[Exercise data — start]
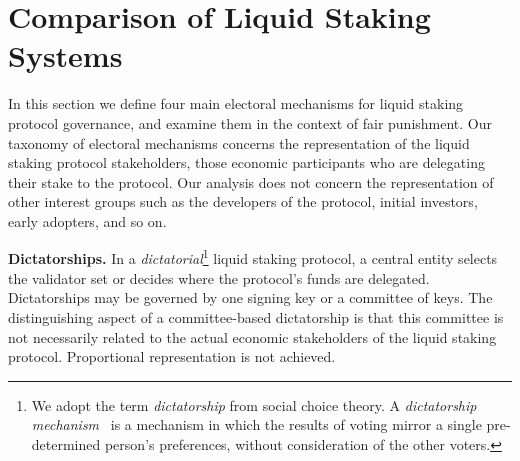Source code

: \section{Comparison of Liquid Staking Systems}



In this section we define four main electoral mechanisms for liquid staking
protocol governance, and examine them in the context of fair punishment.
Our taxonomy of electoral mechanisms concerns the representation of the liquid
staking protocol stakeholders, those economic participants who are delegating
their stake to the protocol. Our analysis does not concern the representation of
other interest groups such as the developers of the protocol, initial investors,
early adopters, and so on.

\noindent
\textbf{Dictatorships.}
In a \emph{dictatorial}\footnote{We adopt the term \emph{dictatorship} from
social choice theory. A \emph{dictatorship mechanism}~\cite{arrow} is a mechanism in which
the results of voting mirror a single pre-determined person's preferences, without
consideration of the other voters.}
liquid staking protocol, a central entity
selects the validator set or decides where the protocol's funds
are delegated.
Dictatorships may be governed by one signing key or a
committee of keys. The distinguishing aspect of a committee-based dictatorship
is that this committee is not necessarily related to the actual economic stakeholders
of the liquid staking protocol.
Proportional representation is not
achieved.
[Exercise data — finish]
### What to produce:
Would you set down the listing exactly, omitting pictures?

### Answer:
Source code

: \section{Comparison of Liquid Staking Systems}



In this section we define four main electoral mechanisms for liquid staking
protocol governance, and examine them in the context of fair punishment.
Our taxonomy of electoral mechanisms concerns the representation of the liquid
staking protocol stakeholders, those economic participants who are delegating
their stake to the protocol. Our analysis does not concern the representation of
other interest groups such as the developers of the protocol, initial investors,
early adopters, and so on.

\noindent
\textbf{Dictatorships.}
In a \emph{dictatorial}\footnote{We adopt the term \emph{dictatorship} from
social choice theory. A \emph{dictatorship mechanism}~\cite{arrow} is a mechanism in which
the results of voting mirror a single pre-determined person's preferences, without
consideration of the other voters.}
liquid staking protocol, a central entity
selects the validator set or decides where the protocol's funds
are delegated.
Dictatorships may be governed by one signing key or a
committee of keys. The distinguishing aspect of a committee-based dictatorship
is that this committee is not necessarily related to the actual economic stakeholders
of the liquid staking protocol.
Proportional representation is not
achieved.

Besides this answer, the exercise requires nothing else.